• [What is expected]: Everything from the line with "to real-world scenarios." down to the last line of the material below must be written out exactly. Leave out all other lines.

• [Input]:
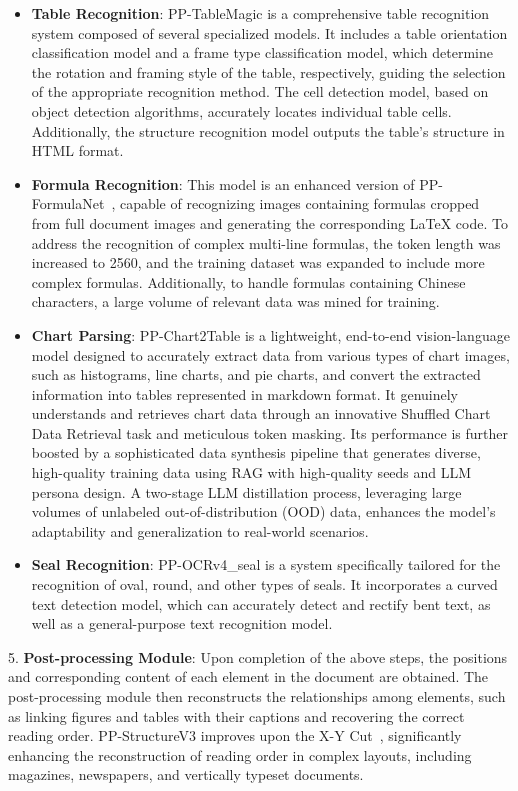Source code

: \documentclass[11pt, a4paper, logo, copyright, nonumbering]{paddleocr}
\begin{document}
\begin{itemize}
    \item \textbf{Table Recognition}: PP-TableMagic is a comprehensive table recognition system composed of several specialized models. It includes a table orientation classification model and a frame type classification model, which determine the rotation and framing style of the table, respectively, guiding the selection of the appropriate recognition method. The cell detection model, based on object detection algorithms, accurately locates individual table cells. Additionally, the structure recognition model outputs the table’s structure in HTML format.
    \item \textbf{Formula Recognition}: This model is an enhanced version of PP-FormulaNet~\citep{liu2025formula}, capable of recognizing images containing formulas cropped from full document images and generating the corresponding LaTeX code. To address the recognition of complex multi-line formulas, the token length was increased to 2560, and the training dataset was expanded to include more complex formulas. Additionally, to handle formulas containing Chinese characters, a large volume of relevant data was mined for training.
    \item \textbf{Chart Parsing}: PP-Chart2Table is a lightweight, end-to-end vision-language model designed to accurately extract data from various types of chart images, such as histograms, line charts, and pie charts, and convert the extracted information into tables represented in markdown format. It genuinely understands and retrieves chart data through an innovative Shuffled Chart Data Retrieval task and meticulous token masking. Its performance is further boosted by a sophisticated data synthesis pipeline that generates diverse, high-quality training data using RAG with high-quality seeds and LLM persona design. A two-stage LLM distillation process, leveraging large volumes of unlabeled out-of-distribution (OOD) data, enhances the model's adaptability and generalization to real-world scenarios.
    \item \textbf{Seal Recognition}: PP-OCRv4\_seal is a system specifically tailored for the recognition of oval, round, and other types of seals. It incorporates a curved text detection model, which can accurately detect and rectify bent text, as well as a general-purpose text recognition model.
\end{itemize}

5. \textbf{Post-processing Module}: Upon completion of the above steps, the positions and corresponding content of each element in the document are obtained. The post-processing module then reconstructs the relationships among elements, such as linking figures and tables with their captions and recovering the correct reading order. PP-StructureV3 improves upon the X-Y Cut~\citep{ha1995recursive}, significantly enhancing the reconstruction of reading order in complex layouts, including magazines, newspapers, and vertically typeset documents.
\end{document}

• [Answer below]:
    \item \textbf{Chart Parsing}: PP-Chart2Table is a lightweight, end-to-end vision-language model designed to accurately extract data from various types of chart images, such as histograms, line charts, and pie charts, and convert the extracted information into tables represented in markdown format. It genuinely understands and retrieves chart data through an innovative Shuffled Chart Data Retrieval task and meticulous token masking. Its performance is further boosted by a sophisticated data synthesis pipeline that generates diverse, high-quality training data using RAG with high-quality seeds and LLM persona design. A two-stage LLM distillation process, leveraging large volumes of unlabeled out-of-distribution (OOD) data, enhances the model's adaptability and generalization to real-world scenarios.
    \item \textbf{Seal Recognition}: PP-OCRv4\_seal is a system specifically tailored for the recognition of oval, round, and other types of seals. It incorporates a curved text detection model, which can accurately detect and rectify bent text, as well as a general-purpose text recognition model.
\end{itemize}

5. \textbf{Post-processing Module}: Upon completion of the above steps, the positions and corresponding content of each element in the document are obtained. The post-processing module then reconstructs the relationships among elements, such as linking figures and tables with their captions and recovering the correct reading order. PP-StructureV3 improves upon the X-Y Cut~\citep{ha1995recursive}, significantly enhancing the reconstruction of reading order in complex layouts, including magazines, newspapers, and vertically typeset documents.
\end{document}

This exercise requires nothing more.